为充分挖掘、培育资产评估行业青年研究骨干,推动资产评估学科建设和长远发展,中国资产评估协会组织开展了2018年资产评估行业青年研究项目的申报及评选工作。在各省、自治区、直辖市、计划单列市资产评估协会(注册会计师协会)以及资产评估机构、相关院校的大力宣传和支持下,青年研究项目吸引了大批行业青年的积极参与。经过两轮独立、匿名的评审,最终确定出30个项目进行立项资助,中同华《Python在金融工具估值中的应用研究》课题项目成功入选。
研究的政策背景
2006年,财政部为了推广公允价值计量在企业会计尤其是金融工具中的运用,出台了一系列准则,有分别规定金融工具确认和计量、金融资产转移、套期保值和金融工具列报的企业会计准则第22号、23号、24号以及37号,这体现了我国财政部对金融工具的公允价值计量地位的认可。
公允价值的应用在金融危机后受到了各方的质疑。证监会于2008年11月21日颁布《公开发行证券的公司信息披露编报规贝Ⅱ第20号——公允价值计量相关的信息披露(征求意见稿)》;为了增强公允价值的可靠性,征求意见稿对公允价值的披露信息做了详细的要求,规定企业的披露至少应该包括:l、以公允价值计量的相关金融资产或金融负债的数量,2、与公允价值相关的内部控制信息,3、企业在确定金融工具公允价值时候采用的方法,包括估值技术的选取方法和采用的数据依据等。
2009年,美国财务会计准则委员会FASB发布了FSP FASl57—4,其规定“在资产或负债的市场活动交易量和水平大幅降低的情况下决定其公允价值以及识别无序的交易市场”。FSP FASl57—4对非活跃市场中金融工具的公允价值计量做出了相关解释:a.为了确定市场是否活跃,应该通过金融工具的交易量及活跃程度的高低进行判断;b.如果市场不活跃(交易量或者活跃程度显著降低),金融资产或负债的公允价值以市场中的估值方法确定(即根据估值模型估算公允价值,而非市场价格)。同年,我国发布了《中国企业会计准则与国际财务报告准则持续全面趋同路线图(征求意见稿)》,旨在结合我国市场经济发展的基础上,实现与国际会计准则的趋同。
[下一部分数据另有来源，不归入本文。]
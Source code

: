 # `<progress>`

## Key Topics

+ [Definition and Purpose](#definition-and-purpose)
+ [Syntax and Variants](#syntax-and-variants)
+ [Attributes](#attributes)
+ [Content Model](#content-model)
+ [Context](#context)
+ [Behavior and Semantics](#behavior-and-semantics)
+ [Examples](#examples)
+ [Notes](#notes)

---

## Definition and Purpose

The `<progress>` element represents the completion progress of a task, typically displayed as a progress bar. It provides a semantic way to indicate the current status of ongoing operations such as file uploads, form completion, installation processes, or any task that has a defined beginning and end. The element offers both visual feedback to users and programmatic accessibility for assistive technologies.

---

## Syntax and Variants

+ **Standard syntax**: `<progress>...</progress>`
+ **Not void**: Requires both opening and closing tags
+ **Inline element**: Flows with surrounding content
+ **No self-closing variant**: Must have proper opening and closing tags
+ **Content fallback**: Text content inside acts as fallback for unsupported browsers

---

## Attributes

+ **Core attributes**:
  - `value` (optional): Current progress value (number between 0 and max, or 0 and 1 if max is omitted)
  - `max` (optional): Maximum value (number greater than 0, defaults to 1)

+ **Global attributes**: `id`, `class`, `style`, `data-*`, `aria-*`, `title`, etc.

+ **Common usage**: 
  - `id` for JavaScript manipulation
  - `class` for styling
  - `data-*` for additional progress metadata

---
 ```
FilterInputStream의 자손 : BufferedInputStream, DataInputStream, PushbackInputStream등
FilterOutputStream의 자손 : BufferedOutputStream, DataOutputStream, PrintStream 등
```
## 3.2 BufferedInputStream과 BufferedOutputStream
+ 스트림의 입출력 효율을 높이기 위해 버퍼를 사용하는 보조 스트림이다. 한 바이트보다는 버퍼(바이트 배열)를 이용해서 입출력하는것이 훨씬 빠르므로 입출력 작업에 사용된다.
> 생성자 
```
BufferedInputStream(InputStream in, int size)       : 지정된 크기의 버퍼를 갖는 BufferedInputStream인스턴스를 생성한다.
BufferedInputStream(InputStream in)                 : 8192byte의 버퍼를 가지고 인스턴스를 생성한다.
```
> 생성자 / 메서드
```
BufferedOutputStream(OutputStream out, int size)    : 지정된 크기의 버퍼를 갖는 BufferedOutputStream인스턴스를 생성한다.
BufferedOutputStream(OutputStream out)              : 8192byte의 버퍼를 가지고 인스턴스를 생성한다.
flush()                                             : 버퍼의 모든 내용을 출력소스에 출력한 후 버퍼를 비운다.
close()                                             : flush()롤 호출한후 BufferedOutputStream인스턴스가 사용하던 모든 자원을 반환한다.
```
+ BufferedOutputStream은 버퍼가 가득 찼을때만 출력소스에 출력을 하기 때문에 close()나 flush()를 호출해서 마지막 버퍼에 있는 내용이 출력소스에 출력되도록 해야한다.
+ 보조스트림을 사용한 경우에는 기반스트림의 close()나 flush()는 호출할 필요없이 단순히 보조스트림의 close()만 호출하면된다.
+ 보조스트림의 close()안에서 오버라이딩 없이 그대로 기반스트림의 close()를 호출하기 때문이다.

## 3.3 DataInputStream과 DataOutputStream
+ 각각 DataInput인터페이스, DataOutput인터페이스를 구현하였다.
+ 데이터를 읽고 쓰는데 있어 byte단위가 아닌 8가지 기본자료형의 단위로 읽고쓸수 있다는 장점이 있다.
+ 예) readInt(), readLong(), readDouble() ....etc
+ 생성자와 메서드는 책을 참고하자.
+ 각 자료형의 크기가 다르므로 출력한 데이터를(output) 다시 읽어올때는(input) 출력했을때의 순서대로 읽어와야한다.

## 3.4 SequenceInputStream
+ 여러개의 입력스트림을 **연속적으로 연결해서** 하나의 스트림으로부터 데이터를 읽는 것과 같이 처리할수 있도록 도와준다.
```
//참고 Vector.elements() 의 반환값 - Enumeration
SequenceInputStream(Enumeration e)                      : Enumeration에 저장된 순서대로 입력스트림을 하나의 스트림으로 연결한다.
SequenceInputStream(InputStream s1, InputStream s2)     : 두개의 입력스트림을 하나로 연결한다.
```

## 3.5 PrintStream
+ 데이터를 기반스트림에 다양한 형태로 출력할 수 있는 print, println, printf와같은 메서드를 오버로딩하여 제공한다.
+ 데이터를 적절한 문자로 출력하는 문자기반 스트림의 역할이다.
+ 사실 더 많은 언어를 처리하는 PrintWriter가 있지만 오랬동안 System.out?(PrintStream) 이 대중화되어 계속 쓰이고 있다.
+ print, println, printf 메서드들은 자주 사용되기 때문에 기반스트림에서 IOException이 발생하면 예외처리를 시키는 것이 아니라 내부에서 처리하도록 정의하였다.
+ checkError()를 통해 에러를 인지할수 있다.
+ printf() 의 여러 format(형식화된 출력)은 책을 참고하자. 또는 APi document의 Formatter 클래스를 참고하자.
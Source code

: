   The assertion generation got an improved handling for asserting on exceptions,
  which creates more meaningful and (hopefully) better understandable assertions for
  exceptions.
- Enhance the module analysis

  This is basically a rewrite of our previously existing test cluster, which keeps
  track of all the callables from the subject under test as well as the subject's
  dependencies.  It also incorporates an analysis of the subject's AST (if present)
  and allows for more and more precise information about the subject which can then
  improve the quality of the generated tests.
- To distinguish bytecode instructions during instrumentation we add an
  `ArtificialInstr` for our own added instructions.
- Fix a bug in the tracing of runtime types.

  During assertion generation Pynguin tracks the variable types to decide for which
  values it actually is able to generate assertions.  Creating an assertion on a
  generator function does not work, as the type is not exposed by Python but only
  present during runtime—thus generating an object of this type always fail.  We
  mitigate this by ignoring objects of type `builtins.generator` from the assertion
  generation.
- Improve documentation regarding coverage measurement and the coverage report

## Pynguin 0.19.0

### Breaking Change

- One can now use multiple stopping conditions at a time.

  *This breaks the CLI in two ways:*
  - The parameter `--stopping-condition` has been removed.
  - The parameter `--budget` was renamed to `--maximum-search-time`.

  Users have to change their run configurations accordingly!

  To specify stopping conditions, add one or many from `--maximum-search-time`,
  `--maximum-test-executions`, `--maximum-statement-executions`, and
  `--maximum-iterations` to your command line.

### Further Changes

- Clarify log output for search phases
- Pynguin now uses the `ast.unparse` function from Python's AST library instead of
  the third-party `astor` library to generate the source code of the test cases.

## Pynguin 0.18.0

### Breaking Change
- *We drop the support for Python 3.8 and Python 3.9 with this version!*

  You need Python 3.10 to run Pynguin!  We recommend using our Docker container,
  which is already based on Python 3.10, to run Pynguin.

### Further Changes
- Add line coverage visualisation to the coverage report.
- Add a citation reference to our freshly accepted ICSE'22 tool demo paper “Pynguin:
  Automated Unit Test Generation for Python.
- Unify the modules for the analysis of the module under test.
2017年3月31日,财政部修订发布了《企业会计准则第22号 —— 金融工具确认和计量》(CAS 22)、《企业会计准则第23号 —— 金融资产转移》(CAS 23)和《企业会计准则第24号 —— 套期会计》(以下简称“新金融工具准则”)等三项金融工具相关会计准则(CAS 24)。采用新金融工具准则的分类和计量方法,可能导致更多的金融资产被分类为以公允价值计量且其变动计入损益。新CAS 22引入了新的减值损失确认模型—预期信用损失(“ECL”)模型。新金融工具准则预计将提高公允价值评估管理的重要性,并对估值技术和模型要求更高。
由上述变化可以看出,随着金融工具的广泛应用与不断创新,以及确认和计量会计准则的逐步实施,如何确定金融工具的公允价值已经成为以财务报告为目的的资产评估的重要组成部分,与确定企业合并对价分摊、资产减值测试等一样,已经成为资产评估领域的一项新兴业务。
《以财务报告为目的的评估指南》中关于金融工具的内容规定较少,仅在第十七条中规定“资产评估专业人员应当关注金融资产和金融负债公允价值计量过程中是否以单项资产或者资产组为计量单位、资产核算分类、混合金融工具是否分拆等重要影响事项”。同时评估指南要求披露“关键性评估参数的测算、逻辑推理、形成过程和相关评估数据的获取来源”,这也间接对评估人员对评估参数、模型的运用提出了质量要求。
实务界应用的现状
随着中国会计准则演变,国内各公司在金融工具公允价值确认的实务操作中也经历了由简单到严谨,并逐渐加强监管的过程。以中国银行年报信息为例,可以看到会计准则变化对信息披露的影响。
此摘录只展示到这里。